I am interested in smooth quadric bundles $f:X \rightarrow \mathbb{P}^{1}$. Where $X$ is a smooth complex projective $3$-fold and all the fibres are smooth so that $f^{-1}(p) \cong \mathbb{CP}^{1} \times \mathbb{CP}^{1}$.
According to Beauville, for each such quadric bundle, there is a rank $4$-bundle E and a line bundle $L$ and a section $s \in H^{0}(S^{2}E^* \otimes L)$, such that $X = \{s=0\} \subset \mathbb{P}(E)$. By Grothendieck, and since tensoring by a line bundle doesn't change the projectivisation, without loss of generality we may write $E = \mathcal{O}(n_{1}) \oplus \mathcal{O}(n_{2}) \oplus \mathcal{O}(n_{3}) \oplus \mathcal{O}$ and $L = \mathcal{O}(m)$.

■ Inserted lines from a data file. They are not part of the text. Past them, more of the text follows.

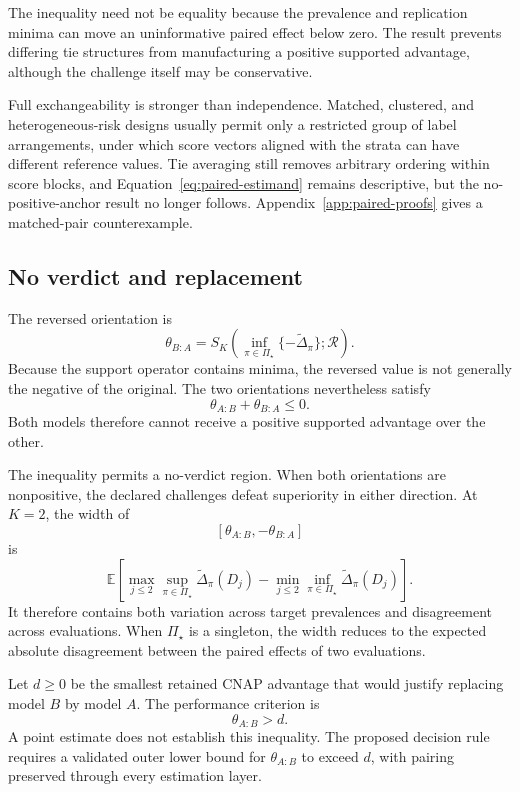 \documentclass[11pt]{article}
\newcommand{\Regime}{\mathcal{R}}
\newcommand{\PSet}{\Pi_\star}
\newcommand{\E}{\mathbb{E}}
\newcommand{\Dta}{\widetilde{\Delta}}
\theoremstyle{remark}
\begin{document}
The inequality need not be equality because the prevalence and replication minima can move an uninformative paired effect below zero. The result prevents differing tie structures from manufacturing a positive supported advantage, although the challenge itself may be conservative.

Full exchangeability is stronger than independence. Matched, clustered, and heterogeneous-risk designs usually permit only a restricted group of label arrangements, under which score vectors aligned with the strata can have different reference values. Tie averaging still removes arbitrary ordering within score blocks, and Equation~\eqref{eq:paired-estimand} remains descriptive, but the no-positive-anchor result no longer follows. Appendix~\ref{app:paired-proofs} gives a matched-pair counterexample.

\subsection{No verdict and replacement}

The reversed orientation is
\[
\theta_{B:A}
=
S_K\left(
\inf_{\pi\in\PSet}\{-\Dta_\pi\};
\Regime
\right).
\]
Because the support operator contains minima, the reversed value is not generally the negative of the original. The two orientations nevertheless satisfy
\begin{equation}
\theta_{A:B}+\theta_{B:A}\leq0.
\label{eq:orientation}
\end{equation}
Both models therefore cannot receive a positive supported advantage over the other.

The inequality permits a no-verdict region. When both orientations are nonpositive, the declared challenges defeat superiority in either direction. At $K=2$, the width of
\[
\left[\theta_{A:B},-\theta_{B:A}\right]
\]
is
\[
\E\!\left[
\max_{j\leq2}\sup_{\pi\in\PSet}\Dta_\pi(D_j)
-
\min_{j\leq2}\inf_{\pi\in\PSet}\Dta_\pi(D_j)
\right].
\]
It therefore contains both variation across target prevalences and disagreement across evaluations. When $\PSet$ is a singleton, the width reduces to the expected absolute disagreement between the paired effects of two evaluations.

Let $d\geq0$ be the smallest retained CNAP advantage that would justify replacing model $B$ by model $A$. The performance criterion is
\begin{equation}
\theta_{A:B}>d.
\label{eq:replacement}
\end{equation}
A point estimate does not establish this inequality. The proposed decision rule requires a validated outer lower bound for $\theta_{A:B}$ to exceed $d$, with pairing preserved through every estimation layer.
\end{document}
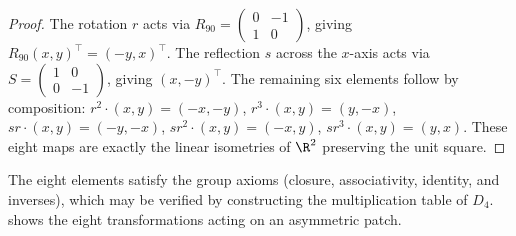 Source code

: \begin{proof}
The rotation $r$ acts via $R_{90} = \left(\begin{smallmatrix} 0 & -1 \\ 1 & 0
\end{smallmatrix}\right)$, giving $R_{90}(x,y)^\top = (-y,x)^\top$. The
reflection $s$ across the $x$-axis acts via $S = \left(\begin{smallmatrix} 1 & 0
\\ 0 & -1 \end{smallmatrix}\right)$, giving $(x,-y)^\top$. The remaining six
elements follow by composition: $r^2 \cdot (x,y) = (-x,-y)$, $r^3 \cdot (x,y) =
(y,-x)$, $sr \cdot (x,y) = (-y,-x)$, $sr^2 \cdot (x,y) = (-x,y)$, $sr^3 \cdot
(x,y) = (y,x)$. These eight maps are exactly the linear isometries of $\R^2$
preserving the unit square.
\end{proof}

The eight elements satisfy the group axioms (closure, associativity, identity,
and inverses), which may be verified by constructing the multiplication table
of $D_4$.  shows the eight transformations acting on
an asymmetric patch.


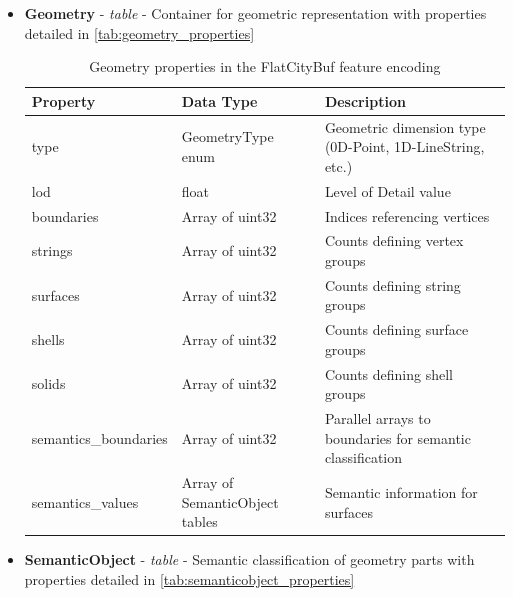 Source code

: \begin{itemize}
  \item \textbf{Geometry} - \textit{table} - Container for geometric representation with properties detailed in \autoref{tab:geometry_properties}

    \begin{table}[h]
      \centering
      \caption{Geometry properties in the FlatCityBuf feature encoding}
      \label{tab:geometry_properties}
      \small
      \begin{tabularx}{\textwidth}{@{}llX@{}}
        \toprule
        \textbf{Property} & \textbf{Data Type} & \textbf{Description} \\
        \midrule
        type & GeometryType enum & Geometric dimension type (0D-Point, 1D-LineString, etc.) \\
        lod & float & Level of Detail value \\
        boundaries & Array of uint32 & Indices referencing vertices \\
        strings & Array of uint32 & Counts defining vertex groups \\
        surfaces & Array of uint32 & Counts defining string groups \\
        shells & Array of uint32 & Counts defining surface groups \\
        solids & Array of uint32 & Counts defining shell groups \\
        semantics\_boundaries & Array of uint32 & Parallel arrays to boundaries for semantic classification \\
        semantics\_values & Array of SemanticObject tables & Semantic information for surfaces \\
        \bottomrule
      \end{tabularx}
    \end{table}

  \item \textbf{SemanticObject} - \textit{table} - Semantic classification of geometry parts with properties detailed in \autoref{tab:semanticobject_properties}


\end{itemize}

Question: Is there a way to compute the automorphism group of $X$ from the data $\{ n_{i},m,s \}$? b. Is there a convenient criteria to know when $X$ is toric?
Edit: Is it possible to say anything about group the subgroup $Aut_{\mathbb{P}^{1}}(X) \subset Aut(X)$ preserving fibers?